Em muitos casos o concreto aparentemente está seco e resistente, mas internamente ainda possui umidade negativa, contaminação por óleo, baixa resistência superficial ou pressão hidrostática ascendente.

Quando o revestimento é aplicado sobre um substrato inadequado começam a surgir patologias como:

  • bolhas;
  • desplacamento;
  • delaminação;
  • fissuração;
  • perda de aderência;
  • desgaste prematuro.

Em armazéns agrícolas de Sorriso, Lucas do Rio Verde, Nova Mutum e Primavera do Leste, o problema é agravado pela abrasão contínua causada por grãos, fertilizantes e tráfego intenso de equipamentos.

Já em frigoríficos de Rondonópolis e Tangará da Serra, a combinação entre choque térmico, lavagem pesada e soda cáustica acelera drasticamente a deterioração de sistemas mal especificados.

Por isso a preparação técnica da Maxiobras inclui análise do substrato, controle de umidade, tratamento de fissuras, desbaste mecânico e abertura de perfil de ancoragem antes da aplicação do sistema epóxi.

Como a Umidade Negativa Destrói Piso Epóxi

Grande parte das falhas prematuras em pisos epóxi possui relação direta com umidade ascendente do concreto.

Mesmo quando a superfície aparentemente está seca, o substrato pode continuar liberando vapor internamente.

Esse fenômeno é conhecido como vapor drive e representa uma das principais causas de delaminação em ambientes industriais.

Quando o vapor tenta migrar através do concreto ocorre aumento gradual da pressão interna abaixo do revestimento.

Com o tempo começam:

  • bolhas osmóticas;
  • blistering;
  • perda de aderência;
  • desplacamento;
  • delaminação do sistema.

Esse processo é extremamente comum em:

  • frigoríficos;
  • cozinhas industriais;
  • laticínios;
  • áreas de lavagem pesada;
  • ambientes com alta umidade operacional.
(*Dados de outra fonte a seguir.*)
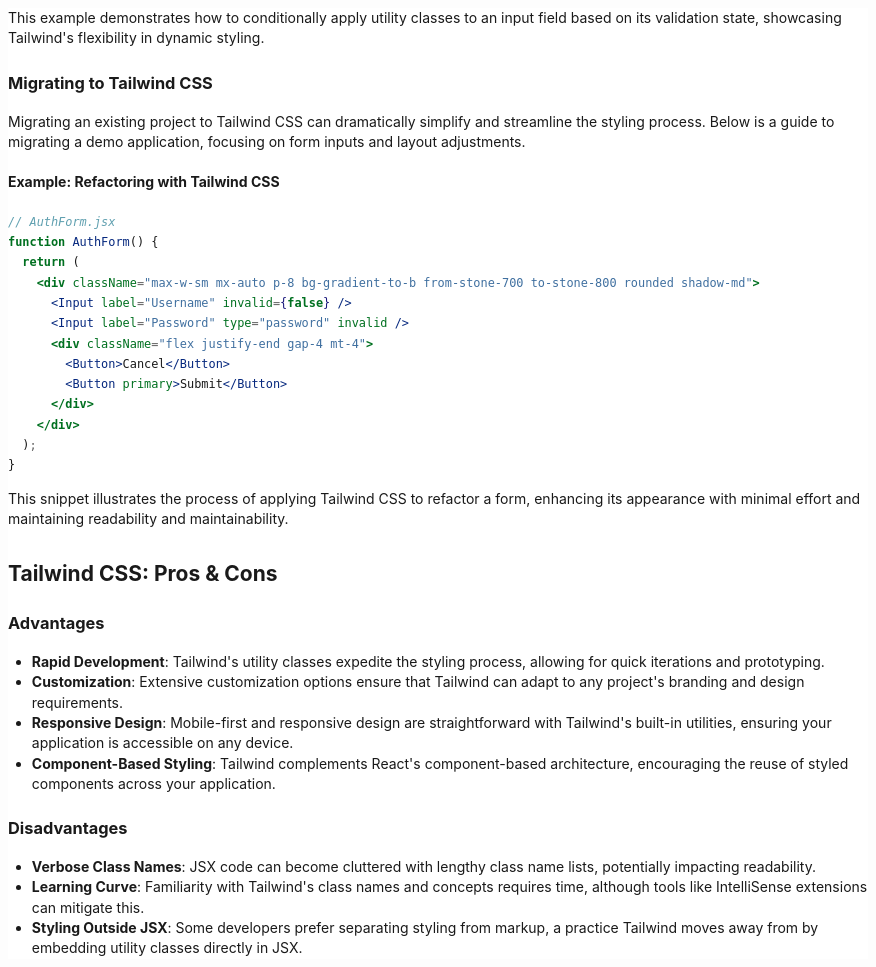 This example demonstrates how to conditionally apply utility classes to an input field based on its validation state, showcasing Tailwind's flexibility in dynamic styling.

### Migrating to Tailwind CSS

Migrating an existing project to Tailwind CSS can dramatically simplify and streamline the styling process. Below is a guide to migrating a demo application, focusing on form inputs and layout adjustments.

#### Example: Refactoring with Tailwind CSS

```jsx
// AuthForm.jsx
function AuthForm() {
  return (
    <div className="max-w-sm mx-auto p-8 bg-gradient-to-b from-stone-700 to-stone-800 rounded shadow-md">
      <Input label="Username" invalid={false} />
      <Input label="Password" type="password" invalid />
      <div className="flex justify-end gap-4 mt-4">
        <Button>Cancel</Button>
        <Button primary>Submit</Button>
      </div>
    </div>
  );
}
```

This snippet illustrates the process of applying Tailwind CSS to refactor a form, enhancing its appearance with minimal effort and maintaining readability and maintainability.

## Tailwind CSS: Pros & Cons

### Advantages

- **Rapid Development**: Tailwind's utility classes expedite the styling process, allowing for quick iterations and prototyping.
- **Customization**: Extensive customization options ensure that Tailwind can adapt to any project's branding and design requirements.
- **Responsive Design**: Mobile-first and responsive design are straightforward with Tailwind's built-in utilities, ensuring your application is accessible on any device.
- **Component-Based Styling**: Tailwind complements React's component-based architecture, encouraging the reuse of styled components across your application.

### Disadvantages

- **Verbose Class Names**: JSX code can become cluttered with lengthy class name lists, potentially impacting readability.
- **Learning Curve**: Familiarity with Tailwind's class names and concepts requires time, although tools like IntelliSense extensions can mitigate this.
- **Styling Outside JSX**: Some developers prefer separating styling from markup, a practice Tailwind moves away from by embedding utility classes directly in JSX.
Quando a preparação da superfície ignora análise de umidade, o revestimento pode começar a falhar internamente mesmo antes dos primeiros sinais visuais aparecerem.

A osmose ocorre porque o sistema passa a sofrer pressão constante entre o substrato e a camada de revestimento.

Sem aderência adequada ao concreto, a película começa a perder ancoragem progressivamente.

Por isso a Maxiobras realiza:

  • leitura técnica de umidade;
  • análise do substrato;
  • desbaste mecânico;
  • abertura de perfil de ancoragem;
  • controle técnico de aderência.

Em ambientes industriais do Mato Grosso, ignorar a umidade negativa normalmente significa transformar o piso em futuro retrabalho.

Pressão Hidrostática e Blistering Osmótico em Piso Epóxi

Grande parte das bolhas e falhas prematuras em pisos epóxi possui relação direta com umidade ascendente do concreto.

Quando existe pressão hidrostática abaixo do revestimento, o vapor tenta migrar continuamente através do substrato.

Esse processo cria pressão interna sobre o sistema e pode gerar:

  • blistering osmótico;
  • delaminação;
  • desplacamento;
  • perda de aderência;
  • falha prematura do revestimento.

O problema é extremamente comum em:

  • frigoríficos;
  • laticínios;
  • cozinhas industriais;
  • ambientes de lavagem constante;
  • áreas com alta umidade operacional.

Em muitos casos o concreto aparentemente está seco na superfície, mas internamente ainda apresenta umidade incompatível com a aplicação do sistema epóxi.

Por isso a Maxiobras realiza análise técnica de umidade, leitura do substrato e avaliação das condições operacionais antes da especificação do sistema.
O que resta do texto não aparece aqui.